Problem details
Answer with the number of lines in the listing below that contain the word "string", and nothing else.

---- Extracted records

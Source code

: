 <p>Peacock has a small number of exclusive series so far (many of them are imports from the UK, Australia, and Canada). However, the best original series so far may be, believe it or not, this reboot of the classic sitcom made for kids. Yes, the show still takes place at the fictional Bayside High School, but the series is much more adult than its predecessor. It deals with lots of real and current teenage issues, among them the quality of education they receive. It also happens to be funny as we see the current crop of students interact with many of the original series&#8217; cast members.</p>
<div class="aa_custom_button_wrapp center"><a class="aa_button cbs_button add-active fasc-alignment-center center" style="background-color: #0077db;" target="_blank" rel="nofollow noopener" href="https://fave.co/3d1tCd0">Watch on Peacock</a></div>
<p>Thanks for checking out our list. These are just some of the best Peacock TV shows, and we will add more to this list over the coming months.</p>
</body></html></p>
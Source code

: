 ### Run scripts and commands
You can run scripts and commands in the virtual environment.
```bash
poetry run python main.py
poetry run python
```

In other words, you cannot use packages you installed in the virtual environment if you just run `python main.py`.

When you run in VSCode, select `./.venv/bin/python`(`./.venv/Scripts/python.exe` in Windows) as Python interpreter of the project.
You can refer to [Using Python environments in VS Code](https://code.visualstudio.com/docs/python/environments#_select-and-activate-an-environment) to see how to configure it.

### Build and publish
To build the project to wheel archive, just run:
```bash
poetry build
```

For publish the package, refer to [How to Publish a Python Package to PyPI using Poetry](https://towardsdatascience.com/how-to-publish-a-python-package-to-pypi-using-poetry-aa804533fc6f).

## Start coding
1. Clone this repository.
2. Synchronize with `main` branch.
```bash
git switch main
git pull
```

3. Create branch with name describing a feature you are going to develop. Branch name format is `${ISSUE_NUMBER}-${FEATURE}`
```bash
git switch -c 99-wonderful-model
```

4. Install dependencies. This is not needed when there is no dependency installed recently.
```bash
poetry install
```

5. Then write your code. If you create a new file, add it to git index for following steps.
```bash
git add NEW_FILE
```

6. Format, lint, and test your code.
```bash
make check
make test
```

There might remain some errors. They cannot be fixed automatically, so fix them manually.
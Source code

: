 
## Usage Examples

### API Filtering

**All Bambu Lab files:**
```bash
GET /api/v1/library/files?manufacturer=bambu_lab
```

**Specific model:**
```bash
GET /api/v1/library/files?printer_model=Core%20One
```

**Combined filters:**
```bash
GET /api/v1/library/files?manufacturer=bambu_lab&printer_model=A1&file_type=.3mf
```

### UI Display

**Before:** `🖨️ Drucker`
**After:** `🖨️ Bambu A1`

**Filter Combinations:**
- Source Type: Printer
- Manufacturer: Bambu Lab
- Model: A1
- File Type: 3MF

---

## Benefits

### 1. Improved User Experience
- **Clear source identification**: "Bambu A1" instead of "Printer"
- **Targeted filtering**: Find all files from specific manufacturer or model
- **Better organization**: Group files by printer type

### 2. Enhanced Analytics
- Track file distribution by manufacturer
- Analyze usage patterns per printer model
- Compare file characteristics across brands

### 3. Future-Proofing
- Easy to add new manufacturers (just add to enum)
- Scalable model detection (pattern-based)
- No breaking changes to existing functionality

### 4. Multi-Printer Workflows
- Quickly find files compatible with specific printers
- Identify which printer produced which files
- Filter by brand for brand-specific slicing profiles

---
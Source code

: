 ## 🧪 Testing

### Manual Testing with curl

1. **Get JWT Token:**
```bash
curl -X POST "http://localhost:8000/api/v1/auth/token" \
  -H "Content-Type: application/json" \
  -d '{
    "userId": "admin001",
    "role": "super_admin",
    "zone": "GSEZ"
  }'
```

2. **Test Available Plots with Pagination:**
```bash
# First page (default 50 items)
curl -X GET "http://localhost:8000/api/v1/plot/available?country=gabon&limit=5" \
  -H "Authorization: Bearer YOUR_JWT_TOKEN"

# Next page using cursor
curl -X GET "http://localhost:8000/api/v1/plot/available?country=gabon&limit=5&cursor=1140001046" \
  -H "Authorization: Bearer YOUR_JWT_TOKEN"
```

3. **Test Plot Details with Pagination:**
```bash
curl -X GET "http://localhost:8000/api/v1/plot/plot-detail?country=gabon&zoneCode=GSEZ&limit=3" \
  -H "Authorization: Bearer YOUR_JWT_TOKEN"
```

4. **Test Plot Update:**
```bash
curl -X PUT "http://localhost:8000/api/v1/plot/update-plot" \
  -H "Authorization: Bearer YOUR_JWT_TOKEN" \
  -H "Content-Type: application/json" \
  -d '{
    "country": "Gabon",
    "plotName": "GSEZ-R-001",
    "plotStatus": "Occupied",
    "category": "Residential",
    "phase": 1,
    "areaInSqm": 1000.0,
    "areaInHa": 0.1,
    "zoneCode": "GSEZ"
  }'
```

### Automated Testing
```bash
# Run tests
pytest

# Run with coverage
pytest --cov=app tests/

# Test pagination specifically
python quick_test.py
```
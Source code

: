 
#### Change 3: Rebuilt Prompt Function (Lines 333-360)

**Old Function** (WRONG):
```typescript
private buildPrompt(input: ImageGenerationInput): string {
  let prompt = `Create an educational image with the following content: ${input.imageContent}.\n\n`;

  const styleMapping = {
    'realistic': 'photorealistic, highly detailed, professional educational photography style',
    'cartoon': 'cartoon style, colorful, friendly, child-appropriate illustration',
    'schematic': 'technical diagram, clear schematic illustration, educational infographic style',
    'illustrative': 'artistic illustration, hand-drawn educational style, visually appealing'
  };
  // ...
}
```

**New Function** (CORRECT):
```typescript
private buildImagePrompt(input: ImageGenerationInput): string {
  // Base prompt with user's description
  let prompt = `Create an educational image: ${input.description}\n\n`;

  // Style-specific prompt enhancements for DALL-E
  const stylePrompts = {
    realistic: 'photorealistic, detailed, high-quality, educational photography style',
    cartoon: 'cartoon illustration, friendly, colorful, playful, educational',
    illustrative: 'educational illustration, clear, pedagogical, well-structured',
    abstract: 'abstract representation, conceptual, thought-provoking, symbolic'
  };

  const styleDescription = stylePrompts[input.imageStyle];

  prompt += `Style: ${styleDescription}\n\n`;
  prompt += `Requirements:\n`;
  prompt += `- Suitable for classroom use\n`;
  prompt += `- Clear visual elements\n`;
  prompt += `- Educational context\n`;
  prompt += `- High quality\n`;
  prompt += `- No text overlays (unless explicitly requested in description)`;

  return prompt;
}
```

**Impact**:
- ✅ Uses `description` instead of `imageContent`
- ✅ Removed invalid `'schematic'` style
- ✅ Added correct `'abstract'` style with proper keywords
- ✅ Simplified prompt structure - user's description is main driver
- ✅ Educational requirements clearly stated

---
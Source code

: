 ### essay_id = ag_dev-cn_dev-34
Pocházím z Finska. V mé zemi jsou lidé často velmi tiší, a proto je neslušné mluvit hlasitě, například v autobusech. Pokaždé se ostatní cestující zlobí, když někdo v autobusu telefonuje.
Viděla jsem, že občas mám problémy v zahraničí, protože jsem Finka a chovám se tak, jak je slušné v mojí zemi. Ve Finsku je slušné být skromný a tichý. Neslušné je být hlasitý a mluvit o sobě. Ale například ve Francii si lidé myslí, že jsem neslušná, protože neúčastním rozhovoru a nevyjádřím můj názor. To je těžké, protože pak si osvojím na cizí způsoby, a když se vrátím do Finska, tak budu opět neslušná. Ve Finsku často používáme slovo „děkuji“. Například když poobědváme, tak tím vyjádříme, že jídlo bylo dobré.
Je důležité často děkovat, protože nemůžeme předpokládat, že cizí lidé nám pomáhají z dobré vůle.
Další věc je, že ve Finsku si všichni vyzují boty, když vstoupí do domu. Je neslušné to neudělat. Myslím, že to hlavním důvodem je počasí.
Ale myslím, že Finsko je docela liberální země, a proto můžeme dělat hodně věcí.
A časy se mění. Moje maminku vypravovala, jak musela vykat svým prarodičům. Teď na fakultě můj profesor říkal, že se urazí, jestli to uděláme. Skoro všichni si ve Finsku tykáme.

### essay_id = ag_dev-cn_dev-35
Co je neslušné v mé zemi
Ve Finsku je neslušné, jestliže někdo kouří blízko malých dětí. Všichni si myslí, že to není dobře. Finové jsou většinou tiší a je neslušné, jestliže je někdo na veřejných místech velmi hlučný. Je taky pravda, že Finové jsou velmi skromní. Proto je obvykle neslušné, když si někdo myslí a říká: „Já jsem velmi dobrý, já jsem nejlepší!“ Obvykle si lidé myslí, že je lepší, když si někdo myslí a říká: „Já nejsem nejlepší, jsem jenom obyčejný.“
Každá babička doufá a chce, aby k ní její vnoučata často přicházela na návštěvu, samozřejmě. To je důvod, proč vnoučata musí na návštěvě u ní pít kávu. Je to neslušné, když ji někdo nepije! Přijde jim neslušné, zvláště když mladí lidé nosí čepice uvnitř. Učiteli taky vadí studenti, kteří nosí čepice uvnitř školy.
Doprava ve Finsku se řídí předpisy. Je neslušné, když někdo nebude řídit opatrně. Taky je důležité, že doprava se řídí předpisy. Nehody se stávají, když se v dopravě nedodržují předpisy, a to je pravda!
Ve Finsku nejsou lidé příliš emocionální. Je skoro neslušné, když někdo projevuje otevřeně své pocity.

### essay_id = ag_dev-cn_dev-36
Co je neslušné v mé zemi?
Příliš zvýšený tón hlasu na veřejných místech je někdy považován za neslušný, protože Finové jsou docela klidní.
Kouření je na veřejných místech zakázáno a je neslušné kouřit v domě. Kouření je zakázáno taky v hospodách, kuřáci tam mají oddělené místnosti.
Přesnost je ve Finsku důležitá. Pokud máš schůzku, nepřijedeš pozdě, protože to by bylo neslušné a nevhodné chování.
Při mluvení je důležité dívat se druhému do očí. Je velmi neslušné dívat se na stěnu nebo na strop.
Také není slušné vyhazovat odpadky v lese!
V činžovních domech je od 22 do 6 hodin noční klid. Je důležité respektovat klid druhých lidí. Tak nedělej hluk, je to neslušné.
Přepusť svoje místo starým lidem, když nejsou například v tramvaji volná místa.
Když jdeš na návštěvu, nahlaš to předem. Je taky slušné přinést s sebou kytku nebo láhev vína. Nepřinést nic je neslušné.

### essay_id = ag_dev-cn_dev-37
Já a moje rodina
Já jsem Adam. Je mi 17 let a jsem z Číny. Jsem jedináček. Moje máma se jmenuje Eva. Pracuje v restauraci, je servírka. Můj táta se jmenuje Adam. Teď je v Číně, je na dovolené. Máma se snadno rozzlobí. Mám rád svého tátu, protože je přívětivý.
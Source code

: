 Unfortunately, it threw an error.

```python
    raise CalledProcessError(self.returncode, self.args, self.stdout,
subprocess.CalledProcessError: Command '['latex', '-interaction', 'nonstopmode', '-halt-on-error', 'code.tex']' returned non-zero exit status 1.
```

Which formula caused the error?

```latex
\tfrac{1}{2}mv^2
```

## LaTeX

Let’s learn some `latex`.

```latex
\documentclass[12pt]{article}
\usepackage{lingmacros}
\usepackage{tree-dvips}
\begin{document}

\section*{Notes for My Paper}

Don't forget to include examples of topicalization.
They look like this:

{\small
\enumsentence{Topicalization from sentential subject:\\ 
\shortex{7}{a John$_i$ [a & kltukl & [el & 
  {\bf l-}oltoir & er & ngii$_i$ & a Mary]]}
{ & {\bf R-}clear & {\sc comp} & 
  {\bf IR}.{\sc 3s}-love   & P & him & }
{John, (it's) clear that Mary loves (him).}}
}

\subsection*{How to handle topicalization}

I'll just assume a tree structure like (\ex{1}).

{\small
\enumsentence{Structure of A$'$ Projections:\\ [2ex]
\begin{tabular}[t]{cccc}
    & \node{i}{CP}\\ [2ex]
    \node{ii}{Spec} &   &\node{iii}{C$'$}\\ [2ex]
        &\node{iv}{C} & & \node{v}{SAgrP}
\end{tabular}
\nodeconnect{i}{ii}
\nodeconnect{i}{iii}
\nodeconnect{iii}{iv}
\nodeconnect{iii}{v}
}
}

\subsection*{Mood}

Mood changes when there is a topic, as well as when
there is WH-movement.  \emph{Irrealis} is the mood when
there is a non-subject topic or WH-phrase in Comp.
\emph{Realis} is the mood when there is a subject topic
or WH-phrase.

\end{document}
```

--------

Answer to this task
2